Items from a data source:
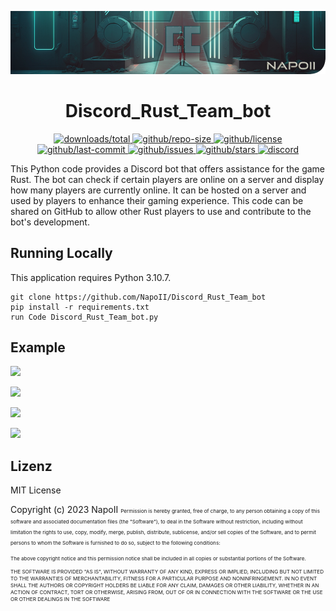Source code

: <p align="center">
<a href="https://github.com/NapoII">
    <img src="Readme_top.png"  alt="NapoII">
</a>
</p>

<center>

# Discord_Rust_Team_bot
</center>

<p align="center">
<a href="https://github.com/NapoII/Discord_Rust_Team_bot/archive/refs/heads/main.zip">
    <img src="https://img.shields.io/github/downloads/NapoII/Discord_Rust_Team_bot/total" alt="downloads/total">
</a>

<a href="https://github.com/NapoII/Discord_Rust_Team_bot/archive/refs/heads/main.zip">
    <img src="https://img.shields.io/github/repo-size/NapoII/Discord_Rust_Team_bot" alt="github/repo-size">
</a>

<a href="https://github.com/NapoII/Discord_Rust_Team_bot/blob/main/LICENSE">
    <img src="https://img.shields.io/github/license/NapoII/Discord_Rust_Team_bot" alt="github/license">
</a>

<a href="https://github.com/NapoII/Discord_Rust_Team_bot/actions">
    <img src="https://img.shields.io/github/last-commit/NapoII/Discord_Rust_Team_bot" alt="github/last-commit">
</a>

<a href="https://github.com/NapoII/Discord_Rust_Team_bot/issues">
    <img src="https://img.shields.io/github/issues/NapoII/Discord_Rust_Team_bot?style=plastic" alt="github/issues">
</a>

<a href="https://github.com/NapoII/Discord_Rust_Team_bot/stargazers">
    <img src="https://img.shields.io/github/stars/NapoII/Discord_Rust_Team_bot?style=social" alt="github/stars">
</a>

<a href="https://discord.gg/g7EW4P65">
    <img src="https://img.shields.io/discord/190307701169979393?style=plastic" alt="discord">
</a>
</p>
This Python code provides a Discord bot that offers assistance for the game Rust. The bot can check if certain players are online on a server and display how many players are currently online. It can be hosted on a server and used by players to enhance their gaming experience. This code can be shared on GitHub to allow other Rust players to use and contribute to the bot's development.

## Running Locally

This application requires Python 3.10.7.
```
git clone https://github.com/NapoII/Discord_Rust_Team_bot
pip install -r requirements.txt
run Code Discord_Rust_Team_bot.py
```

## Example
![](https://i.imgur.com/ZZxayER.png)

![](https://i.imgur.com/fFxnDrc.png)

![](https://i.imgur.com/PL3Glgz.png)

![](https://i.imgur.com/XaTxI6e.png)
## Lizenz

MIT License

Copyright (c) 2023 NapoII
<small><small><small>
Permission is hereby granted, free of charge, to any person obtaining a copy
of this software and associated documentation files (the "Software"), to deal
in the Software without restriction, including without limitation the rights
to use, copy, modify, merge, publish, distribute, sublicense, and/or sell
copies of the Software, and to permit persons to whom the Software is
furnished to do so, subject to the following conditions:

The above copyright notice and this permission notice shall be included in all
copies or substantial portions of the Software.

THE SOFTWARE IS PROVIDED "AS IS", WITHOUT WARRANTY OF ANY KIND, EXPRESS OR
IMPLIED, INCLUDING BUT NOT LIMITED TO THE WARRANTIES OF MERCHANTABILITY,
FITNESS FOR A PARTICULAR PURPOSE AND NONINFRINGEMENT. IN NO EVENT SHALL THE
AUTHORS OR COPYRIGHT HOLDERS BE LIABLE FOR ANY CLAIM, DAMAGES OR OTHER
LIABILITY, WHETHER IN AN ACTION OF CONTRACT, TORT OR OTHERWISE, ARISING FROM,
OUT OF OR IN CONNECTION WITH THE SOFTWARE OR THE USE OR OTHER DEALINGS IN THE
SOFTWARE
</small>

Directions for this task.
Copy every record verbatim while leaving each picture out.

Result.
Source code

: <p align="center">
<a href="https://github.com/NapoII">
    <img src="Readme_top.png"  alt="NapoII">
</a>
</p>

<center>

# Discord_Rust_Team_bot
</center>

<p align="center">
<a href="https://github.com/NapoII/Discord_Rust_Team_bot/archive/refs/heads/main.zip">
    <img src="https://img.shields.io/github/downloads/NapoII/Discord_Rust_Team_bot/total" alt="downloads/total">
</a>

<a href="https://github.com/NapoII/Discord_Rust_Team_bot/archive/refs/heads/main.zip">
    <img src="https://img.shields.io/github/repo-size/NapoII/Discord_Rust_Team_bot" alt="github/repo-size">
</a>

<a href="https://github.com/NapoII/Discord_Rust_Team_bot/blob/main/LICENSE">
    <img src="https://img.shields.io/github/license/NapoII/Discord_Rust_Team_bot" alt="github/license">
</a>

<a href="https://github.com/NapoII/Discord_Rust_Team_bot/actions">
    <img src="https://img.shields.io/github/last-commit/NapoII/Discord_Rust_Team_bot" alt="github/last-commit">
</a>

<a href="https://github.com/NapoII/Discord_Rust_Team_bot/issues">
    <img src="https://img.shields.io/github/issues/NapoII/Discord_Rust_Team_bot?style=plastic" alt="github/issues">
</a>

<a href="https://github.com/NapoII/Discord_Rust_Team_bot/stargazers">
    <img src="https://img.shields.io/github/stars/NapoII/Discord_Rust_Team_bot?style=social" alt="github/stars">
</a>

<a href="https://discord.gg/g7EW4P65">
    <img src="https://img.shields.io/discord/190307701169979393?style=plastic" alt="discord">
</a>
</p>
This Python code provides a Discord bot that offers assistance for the game Rust. The bot can check if certain players are online on a server and display how many players are currently online. It can be hosted on a server and used by players to enhance their gaming experience. This code can be shared on GitHub to allow other Rust players to use and contribute to the bot's development.

## Running Locally

This application requires Python 3.10.7.
```
git clone https://github.com/NapoII/Discord_Rust_Team_bot
pip install -r requirements.txt
run Code Discord_Rust_Team_bot.py
```

## Example
![](https://i.imgur.com/ZZxayER.png)

![](https://i.imgur.com/fFxnDrc.png)

![](https://i.imgur.com/PL3Glgz.png)

![](https://i.imgur.com/XaTxI6e.png)
## Lizenz

MIT License

Copyright (c) 2023 NapoII
<small><small><small>
Permission is hereby granted, free of charge, to any person obtaining a copy
of this software and associated documentation files (the "Software"), to deal
in the Software without restriction, including without limitation the rights
to use, copy, modify, merge, publish, distribute, sublicense, and/or sell
copies of the Software, and to permit persons to whom the Software is
furnished to do so, subject to the following conditions:

The above copyright notice and this permission notice shall be included in all
copies or substantial portions of the Software.

THE SOFTWARE IS PROVIDED "AS IS", WITHOUT WARRANTY OF ANY KIND, EXPRESS OR
IMPLIED, INCLUDING BUT NOT LIMITED TO THE WARRANTIES OF MERCHANTABILITY,
FITNESS FOR A PARTICULAR PURPOSE AND NONINFRINGEMENT. IN NO EVENT SHALL THE
AUTHORS OR COPYRIGHT HOLDERS BE LIABLE FOR ANY CLAIM, DAMAGES OR OTHER
LIABILITY, WHETHER IN AN ACTION OF CONTRACT, TORT OR OTHERWISE, ARISING FROM,
OUT OF OR IN CONNECTION WITH THE SOFTWARE OR THE USE OR OTHER DEALINGS IN THE
SOFTWARE
</small>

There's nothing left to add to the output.